Chill air slipped over my wings, gliding over my fur and tingling my ears. It was surprisingly cold up here over the forest compared to the normally ambient temperature I’d come to associate with the Darklands, but it gave me a magnificent panoramic view of the afterlife home of the thestrals. From memory it looked just like the Withers, and was even more beautiful up here than I had given it credit for. If I hadn’t have been so focussed on reaching Briar and Shade I may have been crying with joy at that moment. Dear Celestia, I was flying. Flying! After all this time, all this lost time, I felt like myself once more. Without any conscious thought I howled out into the black sky above and across the lands below. It was a cry of joy and of release, of a spirit being freed from the shackles which bound both it and my soul conbined.

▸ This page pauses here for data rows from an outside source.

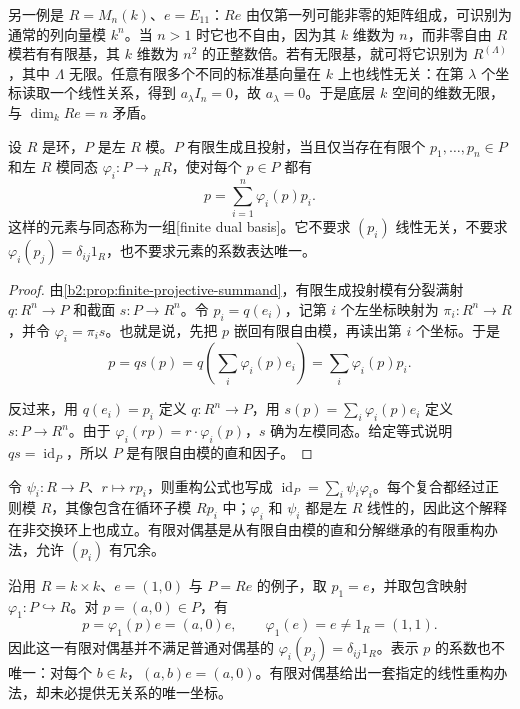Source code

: \ProseParagraphBreak
另一例是 \(R=M_n(k)\)、\(e=E_{11}\)：\(Re\) 由仅第一列可能非零的矩阵组成，可识别为通常的列向量模 \(k^n\)。当 \(n>1\) 时它也不自由，因为其 \(k\) 维数为 \(n\)，而非零自由 \(R\) 模若有有限基，其 \(k\) 维数为 \(n^2\) 的正整数倍。若有无限基，就可将它识别为 \(R^{(\Lambda)}\)，其中 \(\Lambda\) 无限。任意有限多个不同的标准基向量在 \(k\) 上也线性无关：在第 \(\lambda\) 个坐标读取一个线性关系，得到 \(a_\lambda I_n=0\)，故 \(a_\lambda=0\)。于是底层 \(k\) 空间的维数无限，与 \(\dim_k Re=n\) 矛盾。

\begin{proposition}[有限对偶基判据]\label{b2:prop:finite-dual-basis}
	设 \(R\) 是环，\(P\) 是左 \(R\) 模。\(P\) 有限生成且投射，当且仅当存在有限个 \(p_1,\ldots,p_n\in P\) 和左 \(R\) 模同态 \(\varphi_i:P\to {}_RR\)，使对每个 \(p\in P\) 都有
	\[
		p=\sum_{i=1}^n\varphi_i(p)p_i.
	\]
	这样的元素与同态称为一组[finite dual basis]。它不要求 \((p_i)\) 线性无关，不要求 \(\varphi_i(p_j)=\delta_{ij}1_R\)，也不要求元素的系数表达唯一。
\end{proposition}
\begin{proof}
	由\cref{b2:prop:finite-projective-summand}，有限生成投射模有分裂满射 \(q:R^n\to P\) 和截面 \(s:P\to R^n\)。令 \(p_i=q(e_i)\)，记第 \(i\) 个左坐标映射为 \(\pi_i:R^n\to R\)，并令 \(\varphi_i=\pi_i s\)。也就是说，先把 \(p\) 嵌回有限自由模，再读出第 \(i\) 个坐标。于是
	\[
		p=qs(p)=q\left(\sum_i\varphi_i(p)e_i\right) =\sum_i\varphi_i(p)p_i.
	\]

	反过来，用 \(q(e_i)=p_i\) 定义 \(q:R^n\to P\)，用 \(s(p)=\sum_i\varphi_i(p)e_i\) 定义 \(s:P\to R^n\)。由于 \(\varphi_i(rp)=r\cdot\varphi_i(p)\)，\(s\) 确为左模同态。给定等式说明 \(qs=\operatorname{id}_P\)，所以 \(P\) 是有限自由模的直和因子。
\end{proof}

令 \(\psi_i:R\to P\)、\(r\mapsto rp_i\)，则重构公式也写成 \(\operatorname{id}_P=\sum_i\psi_i\varphi_i\)。每个复合都经过正则模 \(R\)，其像包含在循环子模 \(Rp_i\) 中；\(\varphi_i\) 和 \(\psi_i\) 都是左 \(R\) 线性的，因此这个解释在非交换环上也成立。有限对偶基是从有限自由模的直和分解继承的有限重构办法，允许 \((p_i)\) 有冗余。

\ProseParagraphBreak
沿用 \(R=k\times k\)、\(e=(1,0)\) 与 \(P=Re\) 的例子，取 \(p_1=e\)，并取包含映射 \(\varphi_1:P\hookrightarrow R\)。对 \(p=(a,0)\in P\)，有
\[
	p=\varphi_1(p)e=(a,0)e,\qquad \varphi_1(e)=e\ne1_R=(1,1).
\]
因此这一有限对偶基并不满足普通对偶基的 \(\varphi_i(p_j)=\delta_{ij}1_R\)。表示 \(p\) 的系数也不唯一：对每个 \(b\in k\)，\((a,b)e=(a,0)\)。有限对偶基给出一套指定的线性重构办法，却未必提供无关系的唯一坐标。

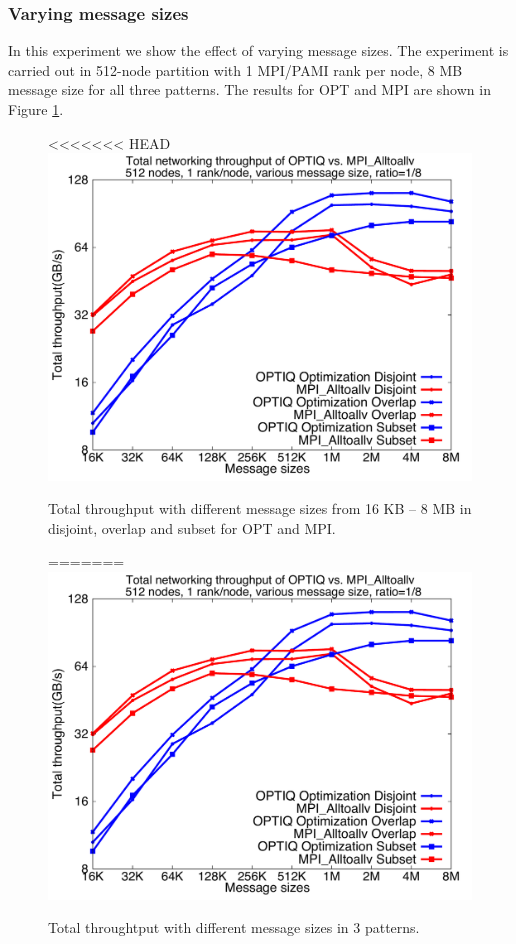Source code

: \subsubsection{Varying message sizes}

In this experiment we show the effect of varying message sizes. The experiment is carried out in 512-node partition with 1 MPI/PAMI rank per node, 8 MB message size for all three patterns. The results for OPT and MPI are shown in Figure \ref{fig:messagesize}.
\begin{figure}[!htb]
\vspace{-0.15in}
\centering
<<<<<<< HEAD
\includegraphics[scale=0.30]{figures/messagesize.pdf}
\vspace{-0.1in}
\caption{Total throughput with different message sizes from 16 KB -- 8 MB in disjoint, overlap and subset for OPT and MPI.}
\vspace{-0.1in}
=======
\includegraphics[scale=0.27]{figures/messagesize.pdf}
\vspace{-0.15in}
\caption{Total throughtput with different message sizes in 3 patterns.}
\vspace{-0.15in}
\label{fig:messagesize}
\end{figure}
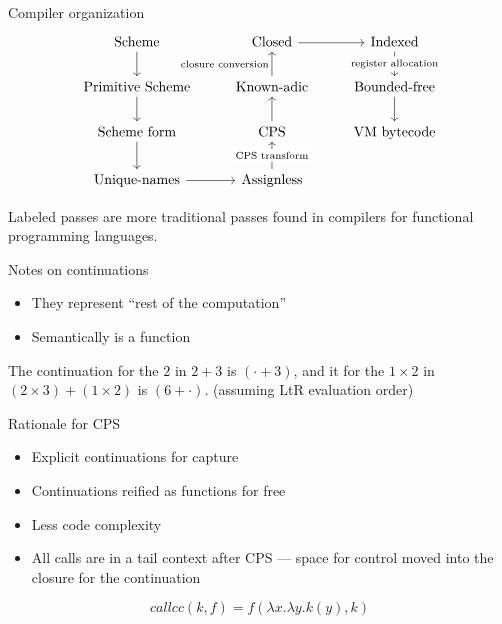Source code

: \documentclass{beamer}
\begin{document}
\begin{frame}[fragile]{Compiler organization}
  \[\begin{tikzcd}
\text{Scheme} \arrow[d]           & \text{Closed} \arrow[r]      & \text{Indexed} \arrow[d, "\text{register allocation}" description]      \\
\text{Primitive Scheme} \arrow[d] & \text{Known-adic} \arrow[u, "\text{closure conversion}"]  & \text{Bounded-free} \arrow[d] \\
\text{Scheme form} \arrow[d]      & \text{CPS} \arrow[u]         & \text{VM bytecode}            \\
\text{Unique-names} \arrow[r]     & \text{Assignless} \arrow[u, "\text{CPS transform}" description] &                              
\end{tikzcd}\]

Labeled passes are more traditional passes found in compilers for functional programming languages.
\end{frame}

\begin{frame}{Notes on continuations}
  \begin{itemize}
  \item They represent ``rest of the computation''
  \item Semantically is a function
  \end{itemize}

  \begin{example}
    The continuation for the $2$ in $2+3$ is $(\cdot+3)$, and it for the $1\times2$ in $(2\times3)+(1\times2)$ is $(6+\cdot)$. (assuming LtR evaluation order)
  \end{example}
\end{frame}

\begin{frame}{Rationale for CPS}
  \begin{itemize}
  \item Explicit continuations for capture
  \item Continuations reified as functions for free
  \item Less code complexity
  \item All calls are in a tail context after CPS --- space for control moved into the closure for the continuation
  \end{itemize}
  
  \[callcc(k, f)=f(\lambda x.\lambda y.k(y), k)\]
\end{frame}
\end{document}
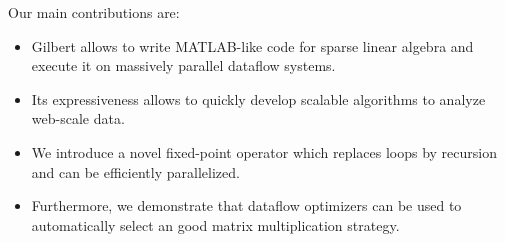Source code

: Our main contributions are:
\begin{itemize}
 \item Gilbert allows to write MATLAB-like code for sparse linear algebra and execute it on massively parallel dataflow systems.
 \item Its expressiveness allows to quickly develop scalable algorithms to analyze web-scale data.
 \item We introduce a novel fixed-point operator which replaces loops by recursion and can be efficiently parallelized.
 \item Furthermore, we demonstrate that dataflow optimizers can be used to automatically select an good matrix multiplication strategy. 
\end{itemize}



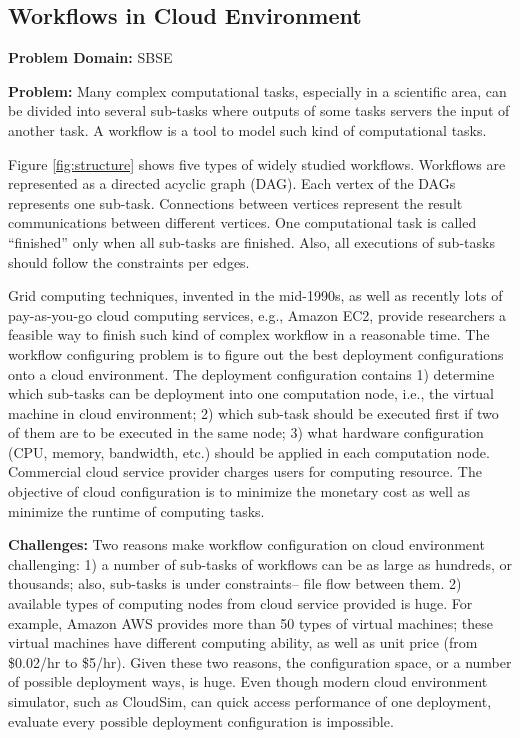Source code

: \documentclass[sigconf,anonymous,review]{acmart}
\begin{document}


    \subsection{Workflows in Cloud Environment}
\textbf{Problem Domain: } SBSE


\noindent\textbf{Problem:} Many complex computational tasks, especially in a scientific area, can be divided into several sub-tasks where outputs of some tasks servers the input of another task. A workflow is a tool to
model such kind of computational tasks.



Figure \ref{fig:structure} shows five types of widely studied workflows. Workflows are represented as a directed acyclic graph (DAG). Each vertex of the DAGs represents one sub-task. Connections between vertices represent the result communications between different vertices. One computational task is called ``finished'' only when
all sub-tasks are finished. Also, all executions of sub-tasks should follow the constraints per edges.

Grid computing techniques, invented in the mid-1990s, as well as recently lots of pay-as-you-go cloud computing services, e.g., Amazon EC2, provide researchers a feasible way to finish such kind of complex workflow in a reasonable time.
The workflow configuring problem is to figure out the best deployment configurations onto a cloud environment. The deployment configuration
contains 1) determine which sub-tasks can be deployment into
one computation node, i.e., the virtual machine in cloud environment; 2) which sub-task should be executed first if two of them are to be executed in the same node; 3) what hardware configuration (CPU, memory, bandwidth, etc.) should be applied in each computation node. Commercial cloud service provider charges users for computing resource. 
The objective of cloud configuration is to minimize the monetary cost as well as minimize the runtime of computing tasks.


\noindent\textbf{Challenges: } 
Two reasons make workflow configuration on cloud environment challenging: 1)  a number of sub-tasks of workflows can be as large as hundreds, or thousands; also, sub-tasks is under constraints-- file flow between them. 2) available types of
computing nodes from cloud service provided is huge.
For example, Amazon AWS provides more than 50 types of virtual machines; these
virtual machines have different computing ability, as well as unit price (from \$0.02/hr to \$5/hr).
Given these two reasons,
the configuration space, or a number of possible deployment ways, is huge.
Even though modern cloud environment simulator, such as CloudSim, can quick
access performance of one deployment, evaluate every
possible deployment configuration is impossible.
\end{document}
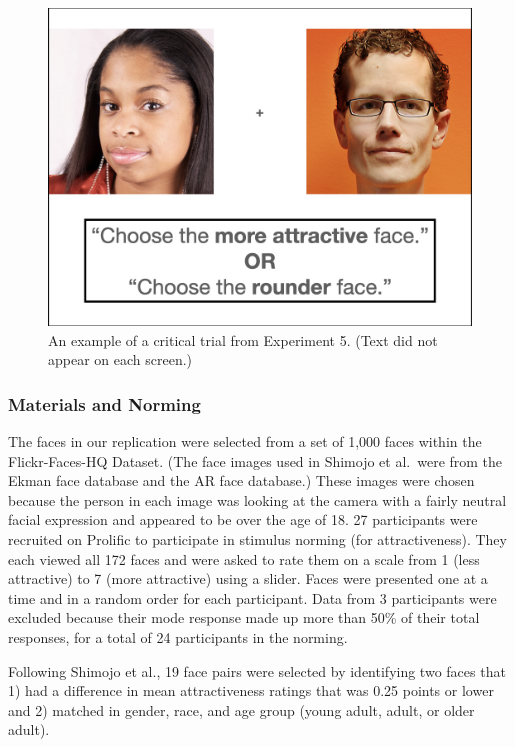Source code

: \documentclass[
  man,floatsintext]{apa6}
\begin{document}
\begin{figure}
\centering
\includegraphics{group-e/E5-example-figure.jpeg}
\caption{\label{fig:E5-example-trial}An example of a critical trial from Experiment 5. (Text did not appear on each screen.)}
\end{figure}

\subsubsection{Materials and Norming}\label{materials-and-norming}

The faces in our replication were selected from a set of 1,000 faces
within the Flickr-Faces-HQ Dataset. (The face images used in Shimojo et
al.~were from the Ekman face database and the AR face database.) These
images were chosen because the person in each image was looking at the
camera with a fairly neutral facial expression and appeared to be over
the age of 18. 27 participants were recruited on Prolific to participate
in stimulus norming (for attractiveness). They each viewed all 172 faces and were asked to rate
them on a scale from 1 (less attractive) to 7 (more attractive) using a
slider. Faces were presented one at a time and in a random order for
each participant. Data from 3 participants were excluded because
their mode response made up more than 50\% of their total responses, for a total of 24 participants
in the norming.

Following Shimojo et al., 19 face pairs were selected by
identifying two faces that 1) had a difference in mean attractiveness ratings
that was 0.25 points or lower and 2) matched in gender, race, and age
group (young adult, adult, or older adult).
\end{document}

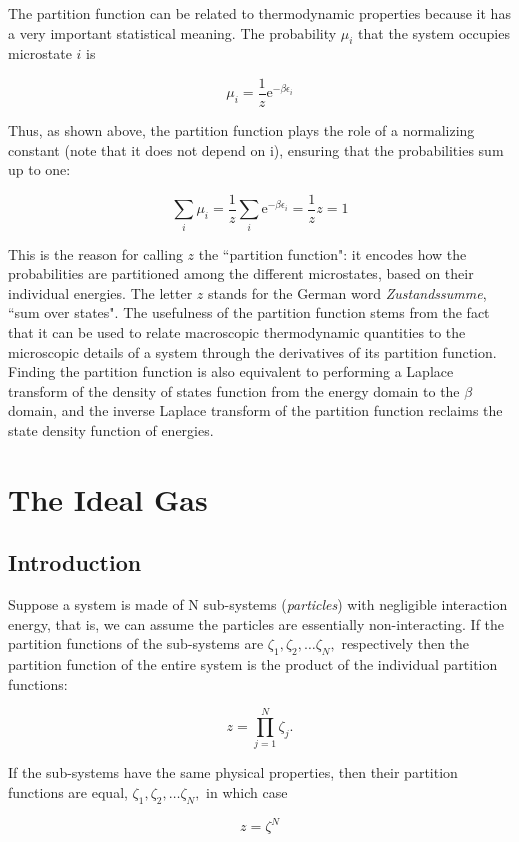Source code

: \documentclass{tufte-handout}
\begin{document}
The partition function can be related to thermodynamic properties because it has a very important
 statistical meaning. The probability \(\mu_i\) that the system occupies microstate \(i\) is

    \[\mu_i = \frac{1}{z} \mathrm{e}^{- \beta \epsilon_i}\]

Thus, as shown above, the partition function plays the role of a normalizing constant 
(note that it does not depend on i), ensuring that the probabilities sum up to one:

    \[\sum_i \mu_i = \frac{1}{z} \sum_i \mathrm{e}^{- \beta \epsilon_i} = \frac{1}{z} z = 1\]

This is the reason for calling \(z\) the ``partition function": it encodes how the probabilities 
are partitioned among the different microstates, based on their individual energies.
The letter \(z\) stands for the German word \textit{Zustandssumme}, ``sum over states". The usefulness
of the partition function stems from the fact that it can be used to relate macroscopic 
thermodynamic quantities to the microscopic details of a system through the derivatives 
of its partition function. Finding the partition function is also equivalent to performing a 
Laplace transform of the density of states function from the energy domain to the \(\beta\) domain, 
and the inverse Laplace transform of the partition function reclaims the state density function 
of energies.

\section{The Ideal Gas}

\subsection{Introduction}
Suppose a system is made of N sub-systems (\textit{particles}) with negligible interaction energy, that is, 
we can assume the particles are essentially non-interacting. If the partition functions of the 
sub-systems are \(\zeta_1, \zeta_2, \ldots \zeta _N,\) respectively then the partition function 
of the entire system is the product 
of the individual partition functions:

    \[z =\prod_{j=1}^{N} \zeta_j.\]

If the sub-systems have the same physical properties, then their partition functions
 are equal, \(\zeta_1, \zeta_2, \ldots \zeta _N,\) in which case

    \[z = \zeta^N\]
\end{document}
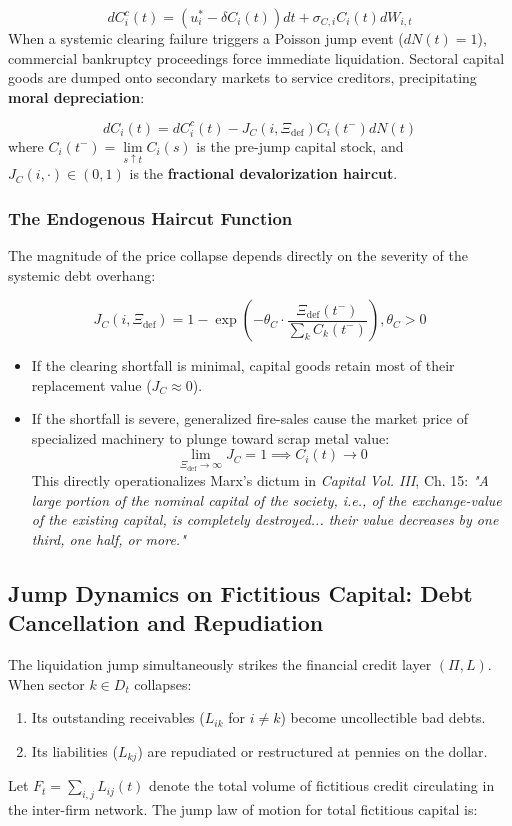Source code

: \documentclass[11pt,letterpaper]{report}
\begin{document}
\[
d{C}_{i}^{c}(t)=\left({{u}_{i}^{*}-\delta {C}_{i}(t)}\right)dt+{\sigma }_{C,i}{C}_{i}(t)d{W}_{i,t}
\]
When a systemic clearing failure triggers a Poisson jump event ($dN(t)=1$), commercial bankruptcy proceedings force immediate liquidation. Sectoral capital goods are dumped onto secondary markets to service creditors, precipitating \textbf{moral depreciation}:

\[
d{C}_{i}(t)=d{C}_{i}^{c}(t)-{J}_{C}(i,{\Xi }_{\mathrm{def}}){C}_{i}({t}^{-})dN(t)
\]
where ${C}_{i}({t}^{-})=\lim\limits_{s\uparrow t}{C}_{i}(s)$ is the pre-jump capital stock, and ${J}_{C}(i,\cdot )\in (0,1)$ is the \textbf{fractional devalorization haircut}.

\subsubsection{The Endogenous Haircut Function}
The magnitude of the price collapse depends directly on the severity of the systemic debt overhang:

\[
{J}_{C}(i,{\Xi }_{\mathrm{def}})=1-\exp \left({-{\theta }_{C}\cdot \frac{{\Xi }_{\mathrm{def}}({t}^{-})}{\sum_{k}{C}_{k}({t}^{-})}}\right),{\theta }_{C}>0
\]
\begin{itemize}
\item If the clearing shortfall is minimal, capital goods retain most of their replacement value (${J}_{C}\approx 0$).
\item If the shortfall is severe, generalized fire-sales cause the market price of specialized machinery to plunge toward scrap metal value:
\[\lim_{\Xi_{\text{def}} \to \infty} J_C = 1 \implies C_i(t) \to 0\]
This directly operationalizes Marx's dictum in \emph{Capital Vol. III}, Ch. 15:
\emph{"A large portion of the nominal capital of the society, i.e., of the exchange-value of the existing capital, is completely destroyed... their value decreases by one third, one half, or more."}
\end{itemize}
\subsection{Jump Dynamics on Fictitious Capital: Debt Cancellation and Repudiation}
The liquidation jump simultaneously strikes the financial credit layer $(\Pi ,L)$. When sector $k\in {D}_{t}$ collapses:

\begin{enumerate}
\item Its outstanding receivables (${L}_{ik}$ for $i\ne k$) become uncollectible bad debts.
\item Its liabilities (${L}_{kj}$) are repudiated or restructured at pennies on the dollar.
\end{enumerate}
Let ${F}_{t}=\sum_{i,j}{L}_{ij}(t)$ denote the total volume of fictitious credit circulating in the inter-firm network. The jump law of motion for total fictitious capital is:
\end{document}
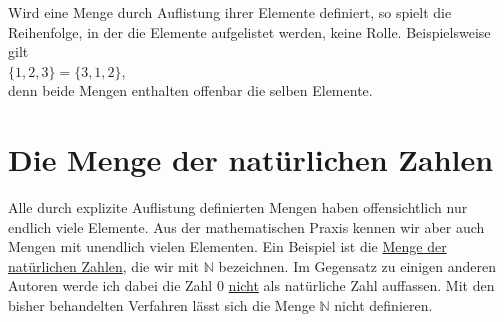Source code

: Wird eine Menge durch Auflistung ihrer Elemente definiert, so spielt die Reihenfolge, in der die
Elemente aufgelistet werden, keine Rolle.  Beispielsweise gilt
\\[0.2cm]
\hspace*{1.3cm}
$\{1,2,3\} = \{3,1,2\}$,
\\[0.2cm]
denn beide Mengen enthalten offenbar die selben Elemente.

\section{Die Menge der nat\"{u}rlichen Zahlen}
Alle durch explizite Auflistung definierten Mengen haben offensichtlich nur endlich viele
Elemente.  Aus der mathematischen Praxis kennen wir aber auch Mengen mit unendlich vielen
Elementen.  Ein Beispiel ist die 
\href{http://en.wikipedia.org/wiki/Natural_number}{Menge der nat\"{u}rlichen Zahlen}, die wir mit $\mathbb{N}$
bezeichnen.  Im Gegensatz zu einigen anderen Autoren werde ich dabei die Zahl $0$ \underline{nicht}
als nat\"{u}rliche Zahl auffassen.  Mit den bisher behandelten Verfahren l\"{a}sst sich die Menge $\mathbb{N}$  nicht definieren.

I closed my eyes and licked my lips, feeling the sharp points of my teeth, the taste of magic on my tongue and breath. How could anypony lose something as wonderful, as magical as this, and stay sane? It was… it was unimaginable! Gods, no wonder the wendigo all wandered around with attitudes and sour faces all the time. I had only experienced a mere sliver of what they had, and that alone had done more damage to my state of mind than I cared to recall. I’d only lived with it for a short time. Imagine what it must have been like for them having lived with it for a lifetime only to have it all wrenched away? A shiver ran through me, and not one of cold.

The road cut through the forest like a knife, arrow straight and heading off unerringly towards the distant horizon. It was a damned sight easier to follow its route from up here than it would be to walk on, that was for certain. Like the road I’d followed into the mountains, despite the fact that the black sand hadn’t buried it completely, it would have been hard to tell where the road ended and the bordering sand began, other than the feel beneath your hooves. I suspected some form of magic was at play here, but if there was it certainly hadn’t set my horn to itching and I doubted there was a small army of thestrals armed with brooms keeping the highway clear. Or was there? Maybe there was! Still, I marvelled at how remarkably straight the road was, barely deviating from its course except to avoid what passed as hills here, and there were few enough of those at it was. In the distance I could see smoke rising from a settlement. Further on I could see what was most likely the home of the Beyond tribe, or the amalgamation of tribes which it now appeared to be under the dubious auspices of Lord Maul. Just how much that puffed up rat had invested in the schemes of Maroc’s murderous son, Vela, I didn’t know, although I secretly suspected he had little to no idea about what that little swine’s larger plans were. The wendigo were more than capable of recovering an egg without my help in case, but that hadn’t been the point had it? Vela had wanted to see me for some reason. He had deliberately involved himself in the collection of the egg so he could observe me up close. But why? Why risk his life and that of his own people to have a nose at some half breed unicorn that he himself referred to as a ‘mongrel’? None of it made sense! Or… or at least not right now. I was missing something. Something important.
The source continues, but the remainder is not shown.